Records from a collection:
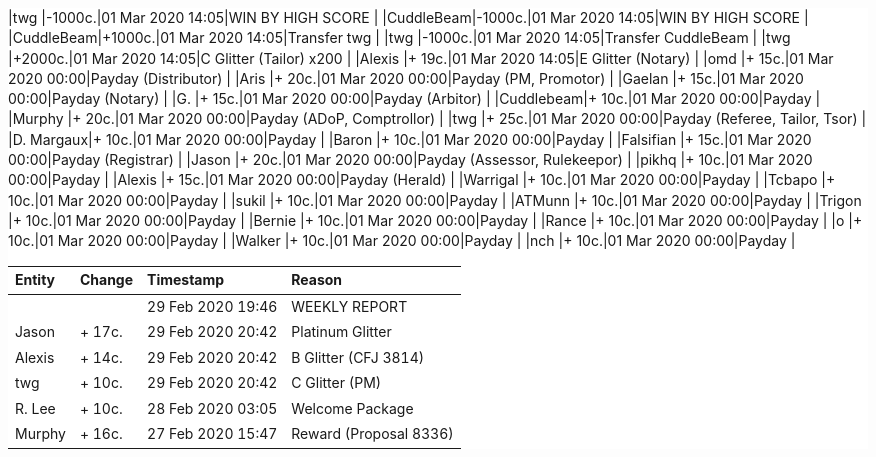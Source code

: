 |twg       |-1000c.|01 Mar 2020 14:05|WIN BY HIGH SCORE                |
|CuddleBeam|-1000c.|01 Mar 2020 14:05|WIN BY HIGH SCORE                |
|CuddleBeam|+1000c.|01 Mar 2020 14:05|Transfer twg                     |
|twg       |-1000c.|01 Mar 2020 14:05|Transfer CuddleBeam              |
|twg       |+2000c.|01 Mar 2020 14:05|C Glitter (Tailor) x200          |
|Alexis    |+  19c.|01 Mar 2020 14:05|E Glitter (Notary)               |
|omd       |+  15c.|01 Mar 2020 00:00|Payday (Distributor)             |
|Aris      |+  20c.|01 Mar 2020 00:00|Payday (PM, Promotor)            |
|Gaelan    |+  15c.|01 Mar 2020 00:00|Payday (Notary)                  |
|G.        |+  15c.|01 Mar 2020 00:00|Payday (Arbitor)                 |
|Cuddlebeam|+  10c.|01 Mar 2020 00:00|Payday                           |
|Murphy    |+  20c.|01 Mar 2020 00:00|Payday (ADoP, Comptrollor)       |
|twg       |+  25c.|01 Mar 2020 00:00|Payday (Referee, Tailor, Tsor)   |
|D. Margaux|+  10c.|01 Mar 2020 00:00|Payday                           |
|Baron     |+  10c.|01 Mar 2020 00:00|Payday                           |
|Falsifian |+  15c.|01 Mar 2020 00:00|Payday (Registrar)               |
|Jason     |+  20c.|01 Mar 2020 00:00|Payday (Assessor, Rulekeepor)    |
|pikhq     |+  10c.|01 Mar 2020 00:00|Payday                           |
|Alexis    |+  15c.|01 Mar 2020 00:00|Payday (Herald)                  |
|Warrigal  |+  10c.|01 Mar 2020 00:00|Payday                           |
|Tcbapo    |+  10c.|01 Mar 2020 00:00|Payday                           |
|sukil     |+  10c.|01 Mar 2020 00:00|Payday                           |
|ATMunn    |+  10c.|01 Mar 2020 00:00|Payday                           |
|Trigon    |+  10c.|01 Mar 2020 00:00|Payday                           |
|Bernie    |+  10c.|01 Mar 2020 00:00|Payday                           |
|Rance     |+  10c.|01 Mar 2020 00:00|Payday                           |
|o         |+  10c.|01 Mar 2020 00:00|Payday                           |
|Walker    |+  10c.|01 Mar 2020 00:00|Payday                           |
|nch       |+  10c.|01 Mar 2020 00:00|Payday                           |


|Entity    |Change |Timestamp        |Reason                           |
|:---|:---|:---|:---|
|          |       |29 Feb 2020 19:46|   WEEKLY REPORT                 |
|Jason     |+  17c.|29 Feb 2020 20:42|Platinum Glitter                 |
|Alexis    |+  14c.|29 Feb 2020 20:42|B Glitter (CFJ 3814)             |
|twg       |+  10c.|29 Feb 2020 20:42|C Glitter (PM)                   |
|R. Lee    |+  10c.|28 Feb 2020 03:05|Welcome Package                  |
|Murphy    |+  16c.|27 Feb 2020 15:47|Reward (Proposal 8336)           |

Work task: Go through the data above and print exactly the lines from its first line through the line holding "2020 14:05|Transfer twg", both included, leaving pictures aside.

Completed exercise:
Source code

: |twg       |-1000c.|01 Mar 2020 14:05|WIN BY HIGH SCORE                |
|CuddleBeam|-1000c.|01 Mar 2020 14:05|WIN BY HIGH SCORE                |
|CuddleBeam|+1000c.|01 Mar 2020 14:05|Transfer twg                     |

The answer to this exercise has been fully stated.